Non di tutte le persone mi ricordo con precisione il momento in cui le ho conosciute.
Con Irene invece mi càpita, ed è quasi buffo (lei di sicuro ne riderebbe) che si trattasse di un importante funerale, il primo di altri tre in cui la sua figura si staglia nel mio ricordo.
Quella volta stava parlando fitto fitto con un mio amico, su un pianerottolo di un importante palazzo di Torino, lo stesso in cui poi l’avrei vista mille altre volte e in cui l’avrei scoperta – o meglio, riconosciuta – amica. L’impressione che ne ho sempre avuta è stata quella di una «ragazza dell’editoria» e ora non vorrei che questo apparisse come una diminutio: almeno allora ragazza lo era davvero, e del resto ragazzo all’epoca lo ero anche io. Lei, però, poi lo sarebbe rimasta, non certo dal punto di vista della professione (vi è stata senior da subito) ma dal punto di vista di uno spirito che riconosce l’autorità dell’istituzione ma anche il proprio diritto di torcerle il naso.
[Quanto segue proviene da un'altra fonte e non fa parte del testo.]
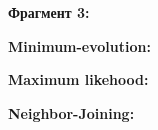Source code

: \documentclass{article} %
\begin{document}
\textbf{Фрагмент 3:}

\textbf{Minimum-evolution:}

\begin{figure}[h]
	
\end{figure}

\textbf{Maximum likehood:}

\begin{figure}[h]
	
\end{figure}

\textbf{Neighbor-Joining:}

\begin{figure}[h]
	
\end{figure}
\end{document}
Le volte che si è riso delle debolezze che emergevano (e, prime fra tutte, le mie) dove stava l’istituzione e dove la propria personale e irriducibile anarchia? E una casa editrice ha più bisogno di yes-boys e yes-girls o di persone che sanno stare dentro e fuori, non per ipocrisia ma per saggezza e capacità di fare quella fatica di entrare e uscire ogni momento da qualsiasi schema?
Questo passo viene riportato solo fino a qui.